II. GEREKÇE1. 5271 sayılı Ceza Muhakemesi Kanunu’nun 309 ncu maddesinin, (1), (2) ve (3) ncü fıkraları;(1) Hâkim veya mahkeme tarafından verilen ve istinaf veya temyiz incelemesinden geçmeksizin kesinleşen karar veya hükümde hukuka aykırılık bulunduğunu öğrenen Adalet Bakanlığı, o karar veya hükmün Yargıtayca bozulması istemini, yasal nedenlerini belirterek Yargıtay Cumhuriyet Başsavcılığına yazılı olarak bildirir. (2) Yargıtay Cumhuriyet Başsavcısı, bu nedenleri aynen yazarak karar veya hükmün bozulması istemini içeren yazısını Yargıtayın ilgili ceza dairesine verir.(3) Yargıtayın ceza dairesi ileri sürülen nedenleri yerinde görürse, karar veya hükmü kanun yararına bozar.Şeklinde düzenlenmiştir.

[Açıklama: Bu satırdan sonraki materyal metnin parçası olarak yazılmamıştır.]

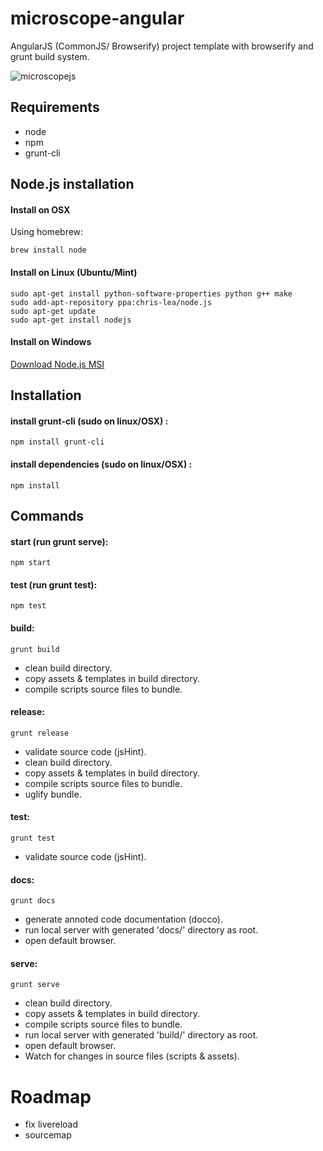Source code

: microscope-angular
==================

AngularJS (CommonJS/ Browserify) project template with browserify and grunt build system.

![microscopejs](http://microscopejs.com/images/mcsp_bg.png)

Requirements
------------

* node
* npm
* grunt-cli

Node.js installation
--------------------

#### Install on OSX

Using homebrew:

	brew install node

#### Install on Linux (Ubuntu/Mint)

	sudo apt-get install python-software-properties python g++ make
	sudo add-apt-repository ppa:chris-lea/node.js
	sudo apt-get update
	sudo apt-get install nodejs

#### Install on Windows

[Download Node.js MSI](http://nodejs.org/download/)

Installation
------------

#### install grunt-cli (sudo on linux/OSX) :

	npm install grunt-cli

#### install dependencies (sudo on linux/OSX) :

	npm install

Commands
--------

#### start (run grunt serve):

	npm start

#### test (run grunt test):

	npm test

#### build:

	grunt build

* clean build directory.
* copy assets & templates in build directory.
* compile scripts source files to bundle.

#### release:

	grunt release
	
* validate source code (jsHint).
* clean build directory.
* copy assets & templates in build directory.
* compile scripts source files to bundle.
* uglify bundle.

#### test:

	grunt test
	
* validate source code (jsHint).

#### docs:

	grunt docs
	
* generate annoted code documentation (docco).
* run local server with generated 'docs/' directory as root.
* open default browser.

#### serve:

	grunt serve
	
* clean build directory.
* copy assets & templates in build directory.
* compile scripts source files to bundle.
* run local server with generated 'build/' directory as root.
* open default browser.
* Watch for changes in source files (scripts & assets).

Roadmap
=======

* fix livereload
* sourcemap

2. 18.04.2005 tarihinde işlemiş olduğu kasten öldürmeye teşebbüs suçundan cezalandırılan ve hakkındaki hüküm kesinleşen hükümlü hakkında Bakırköy Cumhuriyet Başsavcılığının 19.07.2016 tarihli ve 2016/7-17220 sayılı müddetnamesine göre, 6 yıl 8 ay hapis cezasının infazı amacıyla, 15.07.2016 tarihinde ceza infaz kurumuna alınan hükümlünün, cezasından 647 sayılı Kanun'un 19 ve ek 2 nci madde hükümleri uyarınca ½ oranında ve ayda 6 gün indirim yapılmak suretiyle koşullu salıverilme tarihinin 21.09.2017, bihakkın tahliye tarihinin ise 16.09.2021 olarak belirlendiği, İstanbul 19. Ağır Ceza Mahkemesinin, 03.11.2017 tarihli ve 2017/827 değişik iş sayılı kararı ile 21.09.2017 tarihinden geçerli olmak üzere koşullu salıverilmesine karar verildiği, hükümlünün koşullu salıverildikten sonra bihakkın tahliye tarihi olan 16.09.2021 tarihinden önce denetim süresi içerisinde 024.07.2019 tarihinde işlediği 1072 sayılı Kanun'a aykırılık suçundan 10 ay hapis cezasına mahkum olduğu anlaşılmıştır.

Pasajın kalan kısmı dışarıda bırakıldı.